« Finir est souvent bien plus difficile que commencer »



  • Dis p’pa, comment il a fait le monsieur ? J’ai entendu qu’un seul coup d’feu !

  • Hey ! Question de vitesse mon p’tit.

  • Dis p’pa, tu crois qu’il y a au monde quelqu’un de plus rapide que lui ?

  • Plus rapide que lui ? … Personne.




On rencontre quelques fois son destin sur la route qu’on a pris pour l’éviter.



Mon nom est personne est un western symbolique produit et scénarisé par Sergio Leone qui a confié la réalisation à son élève et suppléant Tonino Valerii. Une œuvre atypique importante pour le genre en tant que western italien testamentaire sous fond de fin de conquête de l'Ouest. Un far west perspicace, intelligent et drôle porté par une mouvance métaphorique qui dresse un message profondément humain sur les rouages d'un vieux monde qui à travers l'accroissement trouve la mort. Un contexte allégorique savamment orchestré autour d’un bouleversement, celui du vieil Ouest qui devient un pays moderne où prennent les valeurs du capitalisme américain. Une transformation représentée dans le film par l’avancée du chemin de fer dans le désert. Il y a ceux qui s’adaptent à ce nouvel ordre de choses, et ceux qui appartiennent définitivement au monde qui est en train de disparaître. Une profondeur scénaristique impeccable pour une histoire complexe et nuancée sur la clôture d'une époque fantastique. Ce film valdingue l'histoire traditionnelle du cowboy made in italien, en mélangeant adroitement le sérieux à l'humour pour un résultat étonnamment crédible et robuste. Un équilibre étrange dans lequel on est pris par un suspense déstabilisé de grands éclats de rire, pour être la séquence suivante écrasée par une ambiance beaucoup plus radicale.

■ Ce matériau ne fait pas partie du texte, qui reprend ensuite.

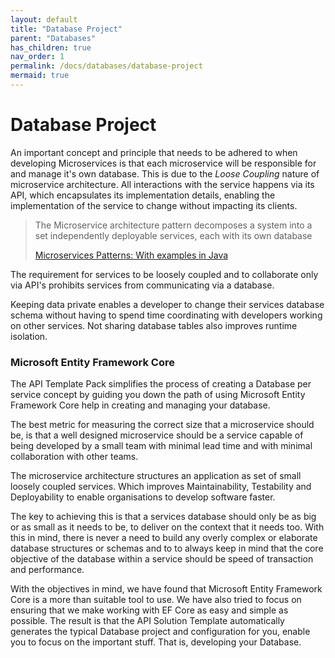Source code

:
 ```yaml
---
layout: default
title: "Database Project"
parent: "Databases"
has_children: true
nav_order: 1
permalink: /docs/databases/database-project
mermaid: true
---
```


# Database Project

An important concept and principle that needs to be adhered to when developing Microservices is that each microservice will be responsible for and manage it's own database. This is due to the *Loose Coupling* nature of microservice architecture. All interactions with the service happens via its API, which encapsulates its implementation details, enabling the implementation of the service to change without impacting its clients.

> The Microservice architecture pattern decomposes a system into a set independently deployable services, each with its own database
>
> [Microservices Patterns: With examples in Java](https://www.amazon.com/Microservices-Patterns-examples-Chris-Richardson/dp/1617294543?_encoding=UTF8&qid=1666701078&sr=8-1&linkCode=sl1&tag=threenine05-20&linkId=7fe6977c970c43e31abb399a97949997&language=en_US&ref_=as_li_ss_tl)

The requirement for services to be loosely coupled and to collaborate only via API's prohibits services from communicating via a database.

Keeping data private enables a developer to change their services database schema without having to spend time coordinating with developers working on other services.  Not sharing database tables also improves runtime isolation.



### Microsoft Entity Framework Core

The API Template Pack simplifies the process of creating a Database per service concept by guiding you down the path of using Microsoft Entity Framework Core help in creating and managing your database. 

The best metric for measuring the correct size that a microservice should be, is that a well designed microservice should be a service capable of being developed by a small team with minimal lead time and with minimal collaboration with other teams.   

The microservice architecture structures an application as set of small loosely coupled services. Which improves Maintainability, Testability and Deployability to enable organisations to develop software faster.

The key to achieving this is that a services database should only be as big or as small as it needs to be, to deliver on the context that it needs too.  With this in mind, there is never a need to build any overly complex or elaborate database structures or schemas and to to always keep in mind that the core objective of the database within a service should be speed of transaction and performance.

With the objectives in mind, we have found that Microsoft Entity Framework Core is a more than suitable tool to use.  We have also tried to focus on ensuring that we make working with EF Core as easy and simple as possible. The result is that the API Solution Template automatically generates the typical Database project and configuration for you, enable you to focus on the important stuff.  That is, developing your Database.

Un récit qui s'exclue d'une direction codifiée avec des intrigues et des personnages qui focalisent la construction dramatique autour d'un duo peu commun avec " Personne (Terence Hill) ", un jeune cowboy imprévisible, fantasque, débrayé avec du bagout; face à un pistolero expérimenté, impassible, charismatique, soignée et droit dans ses bottes, " Jack Beauregard (Henry Fonda) ". La rencontre d'une figure héroïque du far west avec un parfait bouseux inconnu au bataillon. L'un en quête d'un dernier contrat afin de pouvoir prendre une retraite paisible après des années d'affrontements qui l'ont usé; l'autre animé d'un esprit fougueux, heureux et enjoué envers Beauregard, qui est en réalité son idole. L'objet d'une tendresse et d'une admiration passionnée jusqu'au culte d'adoration, qui va pousser Personne à offrir une fin digne à son héros de toujours en le confrontant à la Horde, dans un combat légendaire à "1 contre 150", pour le faire à jamais rentrer dans les livres d'histoires. Seulement, Beauregard a les pieds sur terre et ne l'entend pas de cette oreille, bien décidé à profiter d'une retraite méritée. Dès lors, une confrontation idéologique d'une pertinence rare se met en place entre les deux hommes, et le mélange des deux personnalités diamétralement opposées ne va pas faciliter les choses. Idée intéressante que celle d’une confrontation générationnelle qui à défaut d'être contractualisé pour évoluer doit laisser s’établir une société dans laquelle chaque génération serait un loup pour l’autre qu'il faudrait domestiquer, ou abattre. L'ordre des choses voulant que le plus fort dévore le plus faible; mais dans une logique portée par Sergio Leone, rien n'est jamais simple. 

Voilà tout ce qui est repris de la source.